Pero esa historia de progreso hoy enfrenta un punto de inflexión. Porque, aunque los derechos se han ampliado, el bienestar material se ha vuelto cada vez más frágil.
El alto costo de la vida ha instalado una inquietud profunda en las nuevas generaciones. Muchas personas sienten que, pese al esfuerzo acumulado por sus familias, hoy no pueden garantizar a sus hijos e hijas la misma estabilidad que recibieron. Arriendos impagables, créditos hipotecarios fuera de alcance, pensiones que no cubren lo básico y que han invertido los roles: ahora son los hijos quienes deben sostener a sus padres. A esto se suma la falta de apoyos para cuidar. La sensación es clara: se avanzó, sí, pero nada está del todo asegurado. Y esa fragilidad cotidiana se traduce en incertidumbre.
Por eso, cuando hablamos de natalidad, no basta con mirar la superficie ni idealizar con nostalgia un pasado de familias numerosas, marcado también por la pobreza, el escaso acceso a la salud reproductiva y la ausencia de planificación familiar. Además, ese pasado no fue tan idílico como algunos suponen: en la historia de Chile –como bien lo recuerda Sonia Montecino– está profundamente inscrita la figura de las madres solas e hijos “huachos”, expresión de una realidad social invisibilizada por los discursos oficiales.

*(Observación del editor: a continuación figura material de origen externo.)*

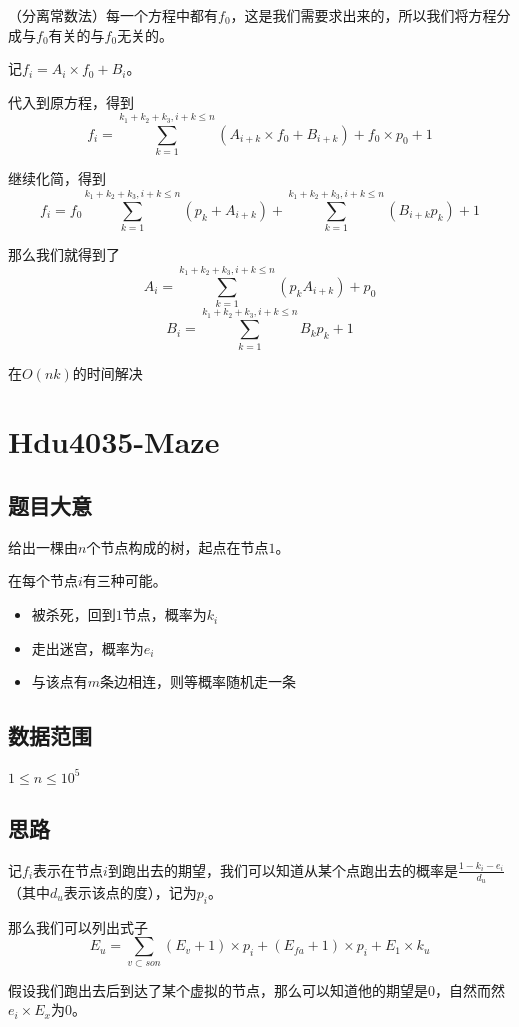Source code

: \documentclass{ctexart}
\numberwithin{equation}{section}
\begin{document}
\begin{flushleft}
  （分离常数法）每一个方程中都有$f_0$，这是我们需要求出来的，所以我们将方程分成与$f_0$有关的与$f_0$无关的。

  记$f_i=A_i\times f_0+B_i$。

  代入到原方程，得到$$f_i=\sum_{k=1}^{k_1+k_2+k_3,i+k\le n}(A_{i+k}\times f_0+B_{i+k})+f_0\times p_0+1$$

  继续化简，得到$$f_i=f_{0}\sum_{k=1}^{k_1+k_2+k_3,i+k\le n}(p_k+A_{i+k})+\sum_{k=1}^{k_1+k_2+k_3,i+k\le n}(B_{i+k}p_k)+1$$

  那么我们就得到了$$A_i=\sum_{k=1}^{k_1+k_2+k_3,i+k\le n}(p_kA_{i+k})+p_0$$
  $$B_i=\sum_{k=1}^{k_1+k_2+k_3,i+k\le n}B_kp_k+1$$
  
  在$O(nk)$的时间解决
  
  \newpage

  \section{Hdu4035-Maze}
  \subsection{题目大意}
  给出一棵由$n$个节点构成的树，起点在节点$1$。

  在每个节点$i$有三种可能。
  \begin{itemize}
  \item 被杀死，回到$1$节点，概率为$k_i$
  \item 走出迷宫，概率为$e_i$
  \item 与该点有$m$条边相连，则等概率随机走一条
  \end{itemize}
    

  \subsection{数据范围}
  $1\le n \le 10^5$
  \subsection{思路}
  记$f_i$表示在节点$i$到跑出去的期望，我们可以知道从某个点跑出去的概率是$\frac{1-k_i-e_i}{d_u}$（其中$d_u$表示该点的度），记为$p_i$。

  那么我们可以列出式子$$E_u=\sum_{v \subset son}(E_v+1)\times p_i+(E_{fa}+1)\times p_i+E_1\times k_u$$

  假设我们跑出去后到达了某个虚拟的节点，那么可以知道他的期望是$0$，自然而然$e_i\times E_x$为$0$。
  

\end{flushleft}
\end{document}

La decisión de tener hijos e hijas no es solo íntima, sino también estructural. Está cruzada por el tiempo disponible, la seguridad económica, las redes de apoyo, la carga del cuidado y la proyección de un futuro posible.
Chile no tiene una sola forma de familia. Y eso no es un problema. Es un reflejo de nuestra diversidad y nuestra historia. Hay madres jefas de hogar, padres que crían solos, parejas del mismo sexo, personas mayores que vuelven a criar, familias reconstituidas, personas que deciden no tener hijos y otras que lo desean, pero no encuentran condiciones para hacerlo.

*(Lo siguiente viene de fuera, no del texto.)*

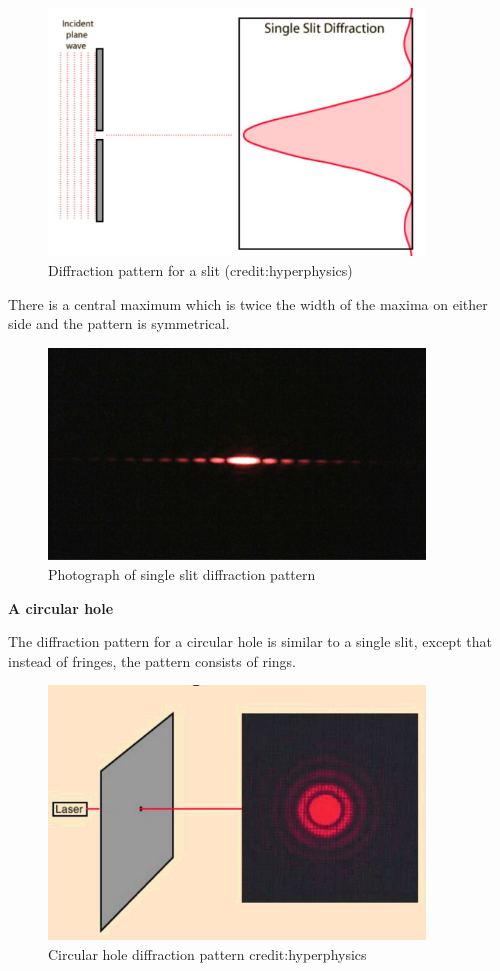 \documentclass[revision-guide.tex]{subfiles}
\begin{document}
\begin{figure}[h!]
\centering
\includegraphics[width=10cm]{figs/chapt-7/slit.JPG}
\caption{Diffraction pattern for a slit (credit:hyperphysics)}
\end{figure}

There is a central maximum which is twice the width of the maxima on either side and the pattern is symmetrical.

\begin{figure}[h!]
\centering
\includegraphics[width=10cm]{figs/chapt-7/slitphoto.jpg}
\caption{Photograph of single slit diffraction pattern}
\end{figure}

\textbf{A circular hole}

The diffraction pattern for a circular hole is similar to a single slit, except that instead of fringes, the pattern consists of rings.

\begin{figure}[h!]
\centering
\includegraphics[width=10cm]{figs/chapt-7/hole.JPG}
\caption{Circular hole diffraction pattern {credit:hyperphysics}}
\end{figure}
\end{document}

El verdadero desafío no es aumentar la natalidad a toda costa, sino recuperar la confianza en que criar en Chile es posible para quien sea deseable. Que tener hijos no sea una condena al endeudamiento o a la renuncia personal. Que se pueda vivir bien, cuidar con dignidad y decidir sin miedo.

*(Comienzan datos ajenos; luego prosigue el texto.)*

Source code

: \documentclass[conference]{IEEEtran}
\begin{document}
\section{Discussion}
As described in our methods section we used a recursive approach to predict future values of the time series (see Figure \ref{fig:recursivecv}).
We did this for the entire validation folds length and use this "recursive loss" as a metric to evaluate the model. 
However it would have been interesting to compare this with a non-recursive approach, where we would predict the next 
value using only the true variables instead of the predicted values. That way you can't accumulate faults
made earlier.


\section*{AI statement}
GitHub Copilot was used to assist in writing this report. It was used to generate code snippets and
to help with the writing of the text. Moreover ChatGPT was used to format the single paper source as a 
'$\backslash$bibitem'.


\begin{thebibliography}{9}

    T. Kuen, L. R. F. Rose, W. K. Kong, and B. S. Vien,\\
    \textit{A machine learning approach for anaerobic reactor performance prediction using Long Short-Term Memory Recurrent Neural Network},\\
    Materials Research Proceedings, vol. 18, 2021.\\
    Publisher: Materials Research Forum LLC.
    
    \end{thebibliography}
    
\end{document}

Porque muchas de las decisiones que se toman hoy no son por miedo, sino por memoria. Porque sabemos muy bien lo que costó llegar hasta aquí, porque es reconocer el esfuerzo de nuestras familias. Porque muchas niñas fuimos criadas para no depender de nadie. Porque a muchos niños y niñas se nos dijo que nuestra única herencia sería la educación. Y lo cumplieron. Estudiamos. Avanzamos. Pero hoy, la posibilidad de reproducir ese sueño empieza a tambalear.
Por eso, más que volver al pasado, necesitamos transformar el presente. Avanzar hacia un país donde formar una familia no sea una carga ni un privilegio, sino una opción libre y acompañada. Donde cuidar no sea una responsabilidad solitaria, sino un compromiso compartido. Donde el bienestar alcanzado por generaciones de esfuerzo no se pierda, sino que se proyecte hacia el futuro.
Un Chile que cuida a las familias trabajadoras es un Chile que no abandona a su gente, que no impone caminos únicos, que no retrocede en derechos. Es un país que entiende que la libertad no se defiende con discursos, sino con condiciones reales para decidir.
Que el verdadero progreso es aquel que se siente en las casas, en las familias, en los cuerpos y en el tiempo que compartimos.